(SUPPLIED INFORMATION)
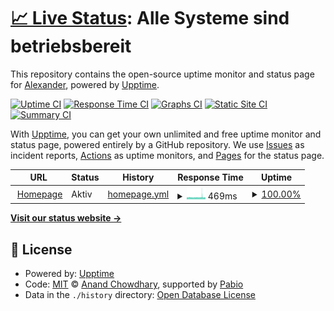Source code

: # [📈 Live Status](https://status.xcraimax.de): <!--live status--> **Alle Systeme sind betriebsbereit**

This repository contains the open-source uptime monitor and status page for [Alexander](https://xCraimax.de/), powered by [Upptime](https://github.com/upptime/upptime).

[![Uptime CI](https://github.com/xCraimax/upptime/workflows/Uptime%20CI/badge.svg)](https://github.com/xCraimax/upptime/actions?query=workflow%3A%22Uptime+CI%22)
[![Response Time CI](https://github.com/xCraimax/upptime/workflows/Response%20Time%20CI/badge.svg)](https://github.com/xCraimax/upptime/actions?query=workflow%3A%22Response+Time+CI%22)
[![Graphs CI](https://github.com/xCraimax/upptime/workflows/Graphs%20CI/badge.svg)](https://github.com/xCraimax/upptime/actions?query=workflow%3A%22Graphs+CI%22)
[![Static Site CI](https://github.com/xCraimax/upptime/workflows/Static%20Site%20CI/badge.svg)](https://github.com/xCraimax/upptime/actions?query=workflow%3A%22Static+Site+CI%22)
[![Summary CI](https://github.com/xCraimax/upptime/workflows/Summary%20CI/badge.svg)](https://github.com/xCraimax/upptime/actions?query=workflow%3A%22Summary+CI%22)

With [Upptime](https://upptime.js.org), you can get your own unlimited and free uptime monitor and status page, powered entirely by a GitHub repository. We use [Issues](https://github.com/xCraimax/upptime/issues) as incident reports, [Actions](https://github.com/xCraimax/upptime/actions) as uptime monitors, and [Pages](https://status.xcraimax.de) for the status page.

<!--start: status pages-->
<!-- This summary is generated by Upptime (https://github.com/upptime/upptime) -->
<!-- Do not edit this manually, your changes will be overwritten -->
<!-- prettier-ignore -->
| URL | Status | History | Response Time | Uptime |
| --- | ------ | ------- | ------------- | ------ |
| <img alt="" src="https://icons.duckduckgo.com/ip3/alxndr-stlz.de.ico" height="13"> [Homepage](https://alxndr-stlz.de/robots.txt) | Aktiv | [homepage.yml](https://github.com/alxndr-stlz/upptime/commits/HEAD/history/homepage.yml) | <details><summary><img alt="Response time graph" src="./graphs/homepage/response-time-week.png" height="20"> 469ms</summary><br><a href="https://status.alxndr-stlz.de/history/homepage"><img alt="Response time 462" src="https://img.shields.io/endpoint?url=https%3A%2F%2Fraw.githubusercontent.com%2Falxndr-stlz%2Fupptime%2FHEAD%2Fapi%2Fhomepage%2Fresponse-time.json"></a><br><a href="https://status.alxndr-stlz.de/history/homepage"><img alt="24-hour response time 174" src="https://img.shields.io/endpoint?url=https%3A%2F%2Fraw.githubusercontent.com%2Falxndr-stlz%2Fupptime%2FHEAD%2Fapi%2Fhomepage%2Fresponse-time-day.json"></a><br><a href="https://status.alxndr-stlz.de/history/homepage"><img alt="7-day response time 469" src="https://img.shields.io/endpoint?url=https%3A%2F%2Fraw.githubusercontent.com%2Falxndr-stlz%2Fupptime%2FHEAD%2Fapi%2Fhomepage%2Fresponse-time-week.json"></a><br><a href="https://status.alxndr-stlz.de/history/homepage"><img alt="30-day response time 732" src="https://img.shields.io/endpoint?url=https%3A%2F%2Fraw.githubusercontent.com%2Falxndr-stlz%2Fupptime%2FHEAD%2Fapi%2Fhomepage%2Fresponse-time-month.json"></a><br><a href="https://status.alxndr-stlz.de/history/homepage"><img alt="1-year response time 462" src="https://img.shields.io/endpoint?url=https%3A%2F%2Fraw.githubusercontent.com%2Falxndr-stlz%2Fupptime%2FHEAD%2Fapi%2Fhomepage%2Fresponse-time-year.json"></a></details> | <details><summary><a href="https://status.alxndr-stlz.de/history/homepage">100.00%</a></summary><a href="https://status.alxndr-stlz.de/history/homepage"><img alt="All-time uptime 99.50%" src="https://img.shields.io/endpoint?url=https%3A%2F%2Fraw.githubusercontent.com%2Falxndr-stlz%2Fupptime%2FHEAD%2Fapi%2Fhomepage%2Fuptime.json"></a><br><a href="https://status.alxndr-stlz.de/history/homepage"><img alt="24-hour uptime 100.00%" src="https://img.shields.io/endpoint?url=https%3A%2F%2Fraw.githubusercontent.com%2Falxndr-stlz%2Fupptime%2FHEAD%2Fapi%2Fhomepage%2Fuptime-day.json"></a><br><a href="https://status.alxndr-stlz.de/history/homepage"><img alt="7-day uptime 100.00%" src="https://img.shields.io/endpoint?url=https%3A%2F%2Fraw.githubusercontent.com%2Falxndr-stlz%2Fupptime%2FHEAD%2Fapi%2Fhomepage%2Fuptime-week.json"></a><br><a href="https://status.alxndr-stlz.de/history/homepage"><img alt="30-day uptime 98.48%" src="https://img.shields.io/endpoint?url=https%3A%2F%2Fraw.githubusercontent.com%2Falxndr-stlz%2Fupptime%2FHEAD%2Fapi%2Fhomepage%2Fuptime-month.json"></a><br><a href="https://status.alxndr-stlz.de/history/homepage"><img alt="1-year uptime 99.50%" src="https://img.shields.io/endpoint?url=https%3A%2F%2Fraw.githubusercontent.com%2Falxndr-stlz%2Fupptime%2FHEAD%2Fapi%2Fhomepage%2Fuptime-year.json"></a></details>

<!--end: status pages-->

[**Visit our status website →**](https://status.xcraimax.de)

## 📄 License

- Powered by: [Upptime](https://github.com/upptime/upptime)
- Code: [MIT](./LICENSE) © [Anand Chowdhary](https://anandchowdhary.com), supported by [Pabio](https://pabio.com)
- Data in the `./history` directory: [Open Database License](https://opendatacommons.org/licenses/odbl/1-0/)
(End SUPPLIED INFORMATION)
▶ PROBLEM REQUIREMENTS:
Among the entries above, which lines include "your"? List them all.

▶ REPLY TO THE TASK:
With [Upptime](https://upptime.js.org), you can get your own unlimited and free uptime monitor and status page, powered entirely by a GitHub repository. We use [Issues](https://github.com/xCraimax/upptime/issues) as incident reports, [Actions](https://github.com/xCraimax/upptime/actions) as uptime monitors, and [Pages](https://status.xcraimax.de) for the status page.
<!-- Do not edit this manually, your changes will be overwritten -->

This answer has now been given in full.